[Start of Attachment]

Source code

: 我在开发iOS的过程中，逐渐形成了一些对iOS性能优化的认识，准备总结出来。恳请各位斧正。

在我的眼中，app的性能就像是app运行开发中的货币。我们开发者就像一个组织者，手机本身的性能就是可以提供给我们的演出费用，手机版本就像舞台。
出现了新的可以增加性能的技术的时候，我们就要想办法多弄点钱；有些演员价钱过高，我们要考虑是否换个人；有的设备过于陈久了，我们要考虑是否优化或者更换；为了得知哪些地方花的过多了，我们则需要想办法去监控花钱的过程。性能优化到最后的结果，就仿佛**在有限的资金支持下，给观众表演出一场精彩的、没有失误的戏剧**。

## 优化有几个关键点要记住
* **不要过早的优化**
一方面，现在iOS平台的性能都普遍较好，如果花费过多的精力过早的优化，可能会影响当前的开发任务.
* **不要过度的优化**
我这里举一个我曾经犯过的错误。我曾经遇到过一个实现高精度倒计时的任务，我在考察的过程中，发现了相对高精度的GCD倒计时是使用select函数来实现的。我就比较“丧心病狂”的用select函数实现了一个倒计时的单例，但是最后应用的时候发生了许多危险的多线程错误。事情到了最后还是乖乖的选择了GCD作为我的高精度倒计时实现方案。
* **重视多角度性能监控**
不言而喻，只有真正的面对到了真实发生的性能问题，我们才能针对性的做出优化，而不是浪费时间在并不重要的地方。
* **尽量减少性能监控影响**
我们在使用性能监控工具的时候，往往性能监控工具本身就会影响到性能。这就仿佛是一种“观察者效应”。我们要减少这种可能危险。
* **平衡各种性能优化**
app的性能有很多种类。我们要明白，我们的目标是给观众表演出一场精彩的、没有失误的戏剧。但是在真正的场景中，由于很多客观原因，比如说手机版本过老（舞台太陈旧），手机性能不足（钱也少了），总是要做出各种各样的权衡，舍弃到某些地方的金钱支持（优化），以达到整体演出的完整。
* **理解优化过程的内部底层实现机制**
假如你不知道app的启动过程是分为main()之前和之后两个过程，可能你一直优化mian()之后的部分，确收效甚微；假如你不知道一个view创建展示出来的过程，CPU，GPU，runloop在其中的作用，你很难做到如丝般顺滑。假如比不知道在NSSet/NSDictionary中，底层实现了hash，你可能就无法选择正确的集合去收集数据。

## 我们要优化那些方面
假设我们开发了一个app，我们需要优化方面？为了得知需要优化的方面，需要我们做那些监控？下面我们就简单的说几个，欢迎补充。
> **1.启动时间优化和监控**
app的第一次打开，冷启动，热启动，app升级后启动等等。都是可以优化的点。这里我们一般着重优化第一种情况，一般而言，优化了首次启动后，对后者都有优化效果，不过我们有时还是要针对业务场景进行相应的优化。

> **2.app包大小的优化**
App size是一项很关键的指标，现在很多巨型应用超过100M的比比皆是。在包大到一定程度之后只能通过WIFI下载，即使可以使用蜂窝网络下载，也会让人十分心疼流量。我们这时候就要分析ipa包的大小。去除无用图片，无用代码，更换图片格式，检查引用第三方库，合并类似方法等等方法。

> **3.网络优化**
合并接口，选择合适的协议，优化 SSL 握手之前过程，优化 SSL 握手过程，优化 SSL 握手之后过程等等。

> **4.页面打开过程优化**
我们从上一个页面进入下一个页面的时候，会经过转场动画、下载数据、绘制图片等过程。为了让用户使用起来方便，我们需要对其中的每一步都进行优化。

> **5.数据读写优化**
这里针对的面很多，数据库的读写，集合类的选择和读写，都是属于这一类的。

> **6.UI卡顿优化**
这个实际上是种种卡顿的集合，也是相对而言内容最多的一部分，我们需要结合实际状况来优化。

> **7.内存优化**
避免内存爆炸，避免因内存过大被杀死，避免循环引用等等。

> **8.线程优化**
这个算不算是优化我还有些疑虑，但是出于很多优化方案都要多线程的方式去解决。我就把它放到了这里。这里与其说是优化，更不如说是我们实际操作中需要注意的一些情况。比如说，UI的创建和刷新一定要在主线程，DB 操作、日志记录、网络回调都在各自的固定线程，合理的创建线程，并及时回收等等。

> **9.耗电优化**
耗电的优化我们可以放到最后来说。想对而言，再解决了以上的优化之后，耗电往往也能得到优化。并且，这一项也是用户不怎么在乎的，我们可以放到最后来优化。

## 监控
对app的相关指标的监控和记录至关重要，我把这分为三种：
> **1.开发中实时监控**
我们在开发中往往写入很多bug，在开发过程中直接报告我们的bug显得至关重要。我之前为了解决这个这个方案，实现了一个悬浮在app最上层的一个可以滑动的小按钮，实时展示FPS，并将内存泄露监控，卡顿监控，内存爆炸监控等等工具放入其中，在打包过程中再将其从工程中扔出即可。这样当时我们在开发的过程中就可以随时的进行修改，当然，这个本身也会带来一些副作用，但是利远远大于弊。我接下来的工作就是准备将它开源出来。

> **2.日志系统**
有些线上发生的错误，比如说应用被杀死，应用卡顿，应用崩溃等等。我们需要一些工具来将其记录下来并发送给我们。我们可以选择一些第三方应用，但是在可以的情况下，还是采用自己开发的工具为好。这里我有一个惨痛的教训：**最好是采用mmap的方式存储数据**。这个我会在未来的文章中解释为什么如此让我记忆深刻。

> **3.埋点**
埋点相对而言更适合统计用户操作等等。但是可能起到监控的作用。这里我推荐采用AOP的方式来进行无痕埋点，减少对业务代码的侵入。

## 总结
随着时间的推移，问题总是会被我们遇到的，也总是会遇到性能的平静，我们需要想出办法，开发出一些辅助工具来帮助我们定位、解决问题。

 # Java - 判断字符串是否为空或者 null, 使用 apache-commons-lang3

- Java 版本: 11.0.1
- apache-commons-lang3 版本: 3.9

[End of Attachment]

## EXERCISE PROMPT
Please give back the entries above, unchanged and complete.

## YOUR SOLUTION
Source code

: 我在开发iOS的过程中，逐渐形成了一些对iOS性能优化的认识，准备总结出来。恳请各位斧正。

在我的眼中，app的性能就像是app运行开发中的货币。我们开发者就像一个组织者，手机本身的性能就是可以提供给我们的演出费用，手机版本就像舞台。
出现了新的可以增加性能的技术的时候，我们就要想办法多弄点钱；有些演员价钱过高，我们要考虑是否换个人；有的设备过于陈久了，我们要考虑是否优化或者更换；为了得知哪些地方花的过多了，我们则需要想办法去监控花钱的过程。性能优化到最后的结果，就仿佛**在有限的资金支持下，给观众表演出一场精彩的、没有失误的戏剧**。

## 优化有几个关键点要记住
* **不要过早的优化**
一方面，现在iOS平台的性能都普遍较好，如果花费过多的精力过早的优化，可能会影响当前的开发任务.
* **不要过度的优化**
我这里举一个我曾经犯过的错误。我曾经遇到过一个实现高精度倒计时的任务，我在考察的过程中，发现了相对高精度的GCD倒计时是使用select函数来实现的。我就比较“丧心病狂”的用select函数实现了一个倒计时的单例，但是最后应用的时候发生了许多危险的多线程错误。事情到了最后还是乖乖的选择了GCD作为我的高精度倒计时实现方案。
* **重视多角度性能监控**
不言而喻，只有真正的面对到了真实发生的性能问题，我们才能针对性的做出优化，而不是浪费时间在并不重要的地方。
* **尽量减少性能监控影响**
我们在使用性能监控工具的时候，往往性能监控工具本身就会影响到性能。这就仿佛是一种“观察者效应”。我们要减少这种可能危险。
* **平衡各种性能优化**
app的性能有很多种类。我们要明白，我们的目标是给观众表演出一场精彩的、没有失误的戏剧。但是在真正的场景中，由于很多客观原因，比如说手机版本过老（舞台太陈旧），手机性能不足（钱也少了），总是要做出各种各样的权衡，舍弃到某些地方的金钱支持（优化），以达到整体演出的完整。
* **理解优化过程的内部底层实现机制**
假如你不知道app的启动过程是分为main()之前和之后两个过程，可能你一直优化mian()之后的部分，确收效甚微；假如你不知道一个view创建展示出来的过程，CPU，GPU，runloop在其中的作用，你很难做到如丝般顺滑。假如比不知道在NSSet/NSDictionary中，底层实现了hash，你可能就无法选择正确的集合去收集数据。

## 我们要优化那些方面
假设我们开发了一个app，我们需要优化方面？为了得知需要优化的方面，需要我们做那些监控？下面我们就简单的说几个，欢迎补充。
> **1.启动时间优化和监控**
app的第一次打开，冷启动，热启动，app升级后启动等等。都是可以优化的点。这里我们一般着重优化第一种情况，一般而言，优化了首次启动后，对后者都有优化效果，不过我们有时还是要针对业务场景进行相应的优化。

> **2.app包大小的优化**
App size是一项很关键的指标，现在很多巨型应用超过100M的比比皆是。在包大到一定程度之后只能通过WIFI下载，即使可以使用蜂窝网络下载，也会让人十分心疼流量。我们这时候就要分析ipa包的大小。去除无用图片，无用代码，更换图片格式，检查引用第三方库，合并类似方法等等方法。

> **3.网络优化**
合并接口，选择合适的协议，优化 SSL 握手之前过程，优化 SSL 握手过程，优化 SSL 握手之后过程等等。

> **4.页面打开过程优化**
我们从上一个页面进入下一个页面的时候，会经过转场动画、下载数据、绘制图片等过程。为了让用户使用起来方便，我们需要对其中的每一步都进行优化。

> **5.数据读写优化**
这里针对的面很多，数据库的读写，集合类的选择和读写，都是属于这一类的。

> **6.UI卡顿优化**
这个实际上是种种卡顿的集合，也是相对而言内容最多的一部分，我们需要结合实际状况来优化。

> **7.内存优化**
避免内存爆炸，避免因内存过大被杀死，避免循环引用等等。

> **8.线程优化**
这个算不算是优化我还有些疑虑，但是出于很多优化方案都要多线程的方式去解决。我就把它放到了这里。这里与其说是优化，更不如说是我们实际操作中需要注意的一些情况。比如说，UI的创建和刷新一定要在主线程，DB 操作、日志记录、网络回调都在各自的固定线程，合理的创建线程，并及时回收等等。

> **9.耗电优化**
耗电的优化我们可以放到最后来说。想对而言，再解决了以上的优化之后，耗电往往也能得到优化。并且，这一项也是用户不怎么在乎的，我们可以放到最后来优化。

## 监控
对app的相关指标的监控和记录至关重要，我把这分为三种：
> **1.开发中实时监控**
我们在开发中往往写入很多bug，在开发过程中直接报告我们的bug显得至关重要。我之前为了解决这个这个方案，实现了一个悬浮在app最上层的一个可以滑动的小按钮，实时展示FPS，并将内存泄露监控，卡顿监控，内存爆炸监控等等工具放入其中，在打包过程中再将其从工程中扔出即可。这样当时我们在开发的过程中就可以随时的进行修改，当然，这个本身也会带来一些副作用，但是利远远大于弊。我接下来的工作就是准备将它开源出来。

> **2.日志系统**
有些线上发生的错误，比如说应用被杀死，应用卡顿，应用崩溃等等。我们需要一些工具来将其记录下来并发送给我们。我们可以选择一些第三方应用，但是在可以的情况下，还是采用自己开发的工具为好。这里我有一个惨痛的教训：**最好是采用mmap的方式存储数据**。这个我会在未来的文章中解释为什么如此让我记忆深刻。

> **3.埋点**
埋点相对而言更适合统计用户操作等等。但是可能起到监控的作用。这里我推荐采用AOP的方式来进行无痕埋点，减少对业务代码的侵入。

## 总结
随着时间的推移，问题总是会被我们遇到的，也总是会遇到性能的平静，我们需要想出办法，开发出一些辅助工具来帮助我们定位、解决问题。

 # Java - 判断字符串是否为空或者 null, 使用 apache-commons-lang3

- Java 版本: 11.0.1
- apache-commons-lang3 版本: 3.9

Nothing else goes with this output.